Indeed, Newcastle are currently third in the Premier League and will visit Southampton for the opening leg of the much anticipated Carabao Cup draw on Tuesday night. Their first local semi-finals in the FA Cup since 2005.

Now Taylor’s success in promoting Gulf United from the UAE’s third tier last season did not go unnoticed in elite coaching circles, but 18 years ago he was 19 and impressive in central defense under Graeme Souness.

Despite the presence of black-and-white-striped Alan Shearer and Patrick Kluivert, a meeting with Manchester United at Cardiff’s Millennium Stadium was too much for a Newcastle side unnerved by the sacking of Sir Bobby Robson last August.

“Manchester United was on a different level,” says Taylor, who spent 13 years at Newcastle and played more than 200 games. “Cristiano Ronaldo, Ruud van Nistelrooy, Wayne Rooney, Paul Scholes, Roy Keane and Nemanja Vidic were fantastic.”

Steven Taylor takes the ball out of the net after Ruud van Nistelrooy scores Manchester United's third goal in the FA Cup semi-finals.

Steven Taylor takes the ball out of the net after Ruud van Nistelrooy scores Manchester United’s third goal in the FA Cup semi-finals.
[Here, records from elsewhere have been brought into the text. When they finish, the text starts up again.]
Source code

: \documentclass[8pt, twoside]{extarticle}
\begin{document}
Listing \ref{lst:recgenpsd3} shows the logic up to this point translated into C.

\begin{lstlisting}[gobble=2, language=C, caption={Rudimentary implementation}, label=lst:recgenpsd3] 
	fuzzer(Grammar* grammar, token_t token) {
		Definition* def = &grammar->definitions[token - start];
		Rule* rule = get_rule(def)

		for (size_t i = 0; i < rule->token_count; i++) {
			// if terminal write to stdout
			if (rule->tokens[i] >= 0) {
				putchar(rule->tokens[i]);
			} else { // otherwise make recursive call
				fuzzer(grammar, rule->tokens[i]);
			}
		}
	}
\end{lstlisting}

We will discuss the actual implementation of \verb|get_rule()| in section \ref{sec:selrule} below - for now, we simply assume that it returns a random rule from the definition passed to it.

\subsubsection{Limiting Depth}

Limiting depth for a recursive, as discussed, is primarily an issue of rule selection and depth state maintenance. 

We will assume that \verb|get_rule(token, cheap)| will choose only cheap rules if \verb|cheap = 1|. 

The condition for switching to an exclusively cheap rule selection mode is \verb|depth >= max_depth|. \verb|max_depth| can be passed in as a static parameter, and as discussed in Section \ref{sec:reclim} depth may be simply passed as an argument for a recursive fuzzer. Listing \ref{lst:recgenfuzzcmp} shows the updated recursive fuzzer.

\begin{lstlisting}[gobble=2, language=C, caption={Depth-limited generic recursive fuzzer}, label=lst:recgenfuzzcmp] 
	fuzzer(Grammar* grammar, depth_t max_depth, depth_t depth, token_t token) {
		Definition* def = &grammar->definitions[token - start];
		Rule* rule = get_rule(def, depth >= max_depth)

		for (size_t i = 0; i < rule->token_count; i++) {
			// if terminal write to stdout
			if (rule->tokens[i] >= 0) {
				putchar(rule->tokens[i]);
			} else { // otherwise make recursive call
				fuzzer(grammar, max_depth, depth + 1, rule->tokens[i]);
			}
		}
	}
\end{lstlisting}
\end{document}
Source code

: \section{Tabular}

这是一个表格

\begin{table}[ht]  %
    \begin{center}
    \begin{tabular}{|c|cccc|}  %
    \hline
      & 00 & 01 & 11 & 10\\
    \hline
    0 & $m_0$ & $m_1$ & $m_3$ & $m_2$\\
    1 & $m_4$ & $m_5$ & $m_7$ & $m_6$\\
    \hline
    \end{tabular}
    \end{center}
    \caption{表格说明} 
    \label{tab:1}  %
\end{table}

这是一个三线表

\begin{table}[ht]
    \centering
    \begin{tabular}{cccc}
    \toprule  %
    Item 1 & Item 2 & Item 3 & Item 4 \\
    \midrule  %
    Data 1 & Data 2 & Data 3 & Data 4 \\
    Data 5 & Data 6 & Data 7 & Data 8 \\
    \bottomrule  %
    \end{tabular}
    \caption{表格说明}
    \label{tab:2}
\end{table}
Photo: Clive Mason/Getty Images

By the final whistle, Van Nistelrooy had scored two goals, and Scholes and Ronaldo had each scored one in a 4-1 win, offering a small consolation to Shola Ameobi’s consolation Souness.
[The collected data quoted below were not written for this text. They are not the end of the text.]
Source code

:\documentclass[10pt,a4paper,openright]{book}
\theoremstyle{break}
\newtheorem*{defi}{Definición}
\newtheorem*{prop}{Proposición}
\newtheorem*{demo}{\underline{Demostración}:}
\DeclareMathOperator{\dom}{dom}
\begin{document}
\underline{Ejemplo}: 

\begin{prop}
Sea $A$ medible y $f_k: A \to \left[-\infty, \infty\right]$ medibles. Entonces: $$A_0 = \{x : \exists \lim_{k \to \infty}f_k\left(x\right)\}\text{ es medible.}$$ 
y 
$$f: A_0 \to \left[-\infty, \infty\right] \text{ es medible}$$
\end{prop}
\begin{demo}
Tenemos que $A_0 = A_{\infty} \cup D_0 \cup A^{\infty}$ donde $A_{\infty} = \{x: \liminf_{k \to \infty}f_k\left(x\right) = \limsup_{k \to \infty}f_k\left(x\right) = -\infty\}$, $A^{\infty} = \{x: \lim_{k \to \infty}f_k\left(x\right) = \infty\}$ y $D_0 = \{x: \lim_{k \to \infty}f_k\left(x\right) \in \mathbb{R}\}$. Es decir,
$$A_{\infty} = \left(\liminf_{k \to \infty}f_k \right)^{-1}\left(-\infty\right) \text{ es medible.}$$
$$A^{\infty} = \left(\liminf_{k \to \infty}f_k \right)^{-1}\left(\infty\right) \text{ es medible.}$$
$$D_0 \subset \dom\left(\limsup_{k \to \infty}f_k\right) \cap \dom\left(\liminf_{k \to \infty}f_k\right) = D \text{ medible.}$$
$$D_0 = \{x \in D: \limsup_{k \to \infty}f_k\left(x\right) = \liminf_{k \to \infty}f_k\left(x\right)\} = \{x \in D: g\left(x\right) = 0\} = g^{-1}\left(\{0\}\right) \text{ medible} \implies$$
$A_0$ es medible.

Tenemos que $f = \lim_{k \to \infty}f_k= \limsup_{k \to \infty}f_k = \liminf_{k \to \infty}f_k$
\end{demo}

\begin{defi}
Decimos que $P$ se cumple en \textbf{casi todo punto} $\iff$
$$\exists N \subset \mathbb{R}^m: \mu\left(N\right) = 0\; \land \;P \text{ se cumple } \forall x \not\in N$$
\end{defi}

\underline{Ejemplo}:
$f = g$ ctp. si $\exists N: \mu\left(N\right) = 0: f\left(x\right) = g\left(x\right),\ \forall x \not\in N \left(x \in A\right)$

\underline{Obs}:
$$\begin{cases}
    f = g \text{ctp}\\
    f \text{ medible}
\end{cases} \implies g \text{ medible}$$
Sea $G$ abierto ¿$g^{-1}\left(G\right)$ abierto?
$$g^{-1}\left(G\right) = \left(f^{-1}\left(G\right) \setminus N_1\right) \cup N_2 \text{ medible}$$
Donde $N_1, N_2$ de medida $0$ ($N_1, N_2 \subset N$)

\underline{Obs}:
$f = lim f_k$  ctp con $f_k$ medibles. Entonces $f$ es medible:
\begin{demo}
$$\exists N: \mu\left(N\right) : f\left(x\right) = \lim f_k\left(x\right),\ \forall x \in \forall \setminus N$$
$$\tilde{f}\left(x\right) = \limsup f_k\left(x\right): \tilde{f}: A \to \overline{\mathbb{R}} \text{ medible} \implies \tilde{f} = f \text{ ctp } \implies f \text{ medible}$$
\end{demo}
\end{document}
Taylor prefers to remember the foreword. “The atmosphere was incredible as we landed in Cardiff,” he says. “Our support was phenomenal: everywhere you looked was black and white. At the coach going to the game, I saw our fans standing on top of a bus, pouring beer on them, sort of celebrating.”

Three days earlier, Newcastle had returned from Portugal, where they lost the UEFA Cup quarterfinals 4-2 to Sporting on aggregate. After Shearer’s lone goal won the first leg at Tyneside, his return plans were derailed by an argument between Souness and Laurent Robert in the hours before kick-off.

“The UEFA Cup is a competition that I think we should have won that season,” Taylor says. “We initially looked at cruise control but then Kieron Dyer and Titus Bramble were injured and Graeme Souness’s fallout with Laurent Robert didn’t help. If it hadn’t been for all this, I truly believe we would have won.”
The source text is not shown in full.